> [What this task involves] Go through the entries below and print, exactly, the lines starting at the one with "- For all options" and ending at the one with "- For faster", keeping both ends and no others.

> [Raw data]
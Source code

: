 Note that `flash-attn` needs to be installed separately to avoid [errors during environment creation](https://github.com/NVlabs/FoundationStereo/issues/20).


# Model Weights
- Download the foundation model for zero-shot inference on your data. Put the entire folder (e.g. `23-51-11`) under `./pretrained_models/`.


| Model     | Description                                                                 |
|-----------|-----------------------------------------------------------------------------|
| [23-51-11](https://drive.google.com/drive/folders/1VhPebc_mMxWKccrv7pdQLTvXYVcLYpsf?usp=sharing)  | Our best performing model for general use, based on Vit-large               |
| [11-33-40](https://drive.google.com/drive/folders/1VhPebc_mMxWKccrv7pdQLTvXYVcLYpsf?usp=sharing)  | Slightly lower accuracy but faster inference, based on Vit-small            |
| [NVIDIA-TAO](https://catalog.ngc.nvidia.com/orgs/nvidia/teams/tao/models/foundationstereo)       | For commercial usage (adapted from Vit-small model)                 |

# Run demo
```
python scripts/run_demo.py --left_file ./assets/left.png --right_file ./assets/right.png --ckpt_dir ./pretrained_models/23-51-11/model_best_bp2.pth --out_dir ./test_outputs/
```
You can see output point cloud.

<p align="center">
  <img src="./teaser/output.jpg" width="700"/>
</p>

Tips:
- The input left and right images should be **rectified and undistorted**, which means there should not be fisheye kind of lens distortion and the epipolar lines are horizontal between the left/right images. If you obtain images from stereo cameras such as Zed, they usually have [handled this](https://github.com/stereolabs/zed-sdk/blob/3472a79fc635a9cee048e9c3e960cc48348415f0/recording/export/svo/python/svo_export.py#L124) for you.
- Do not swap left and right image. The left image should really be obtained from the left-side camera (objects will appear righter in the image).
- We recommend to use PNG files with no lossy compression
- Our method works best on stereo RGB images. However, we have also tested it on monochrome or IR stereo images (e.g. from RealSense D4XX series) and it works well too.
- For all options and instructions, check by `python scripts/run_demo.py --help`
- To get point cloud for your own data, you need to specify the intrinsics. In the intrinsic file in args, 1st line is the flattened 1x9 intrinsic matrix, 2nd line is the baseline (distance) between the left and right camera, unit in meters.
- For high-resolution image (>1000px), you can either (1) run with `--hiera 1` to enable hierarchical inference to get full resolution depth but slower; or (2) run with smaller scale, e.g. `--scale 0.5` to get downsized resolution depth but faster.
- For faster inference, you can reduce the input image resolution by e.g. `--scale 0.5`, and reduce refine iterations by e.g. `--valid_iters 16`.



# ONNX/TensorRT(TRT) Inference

> [Response to the exercise]
- For all options and instructions, check by `python scripts/run_demo.py --help`
- To get point cloud for your own data, you need to specify the intrinsics. In the intrinsic file in args, 1st line is the flattened 1x9 intrinsic matrix, 2nd line is the baseline (distance) between the left and right camera, unit in meters.
- For high-resolution image (>1000px), you can either (1) run with `--hiera 1` to enable hierarchical inference to get full resolution depth but slower; or (2) run with smaller scale, e.g. `--scale 0.5` to get downsized resolution depth but faster.
- For faster inference, you can reduce the input image resolution by e.g. `--scale 0.5`, and reduce refine iterations by e.g. `--valid_iters 16`.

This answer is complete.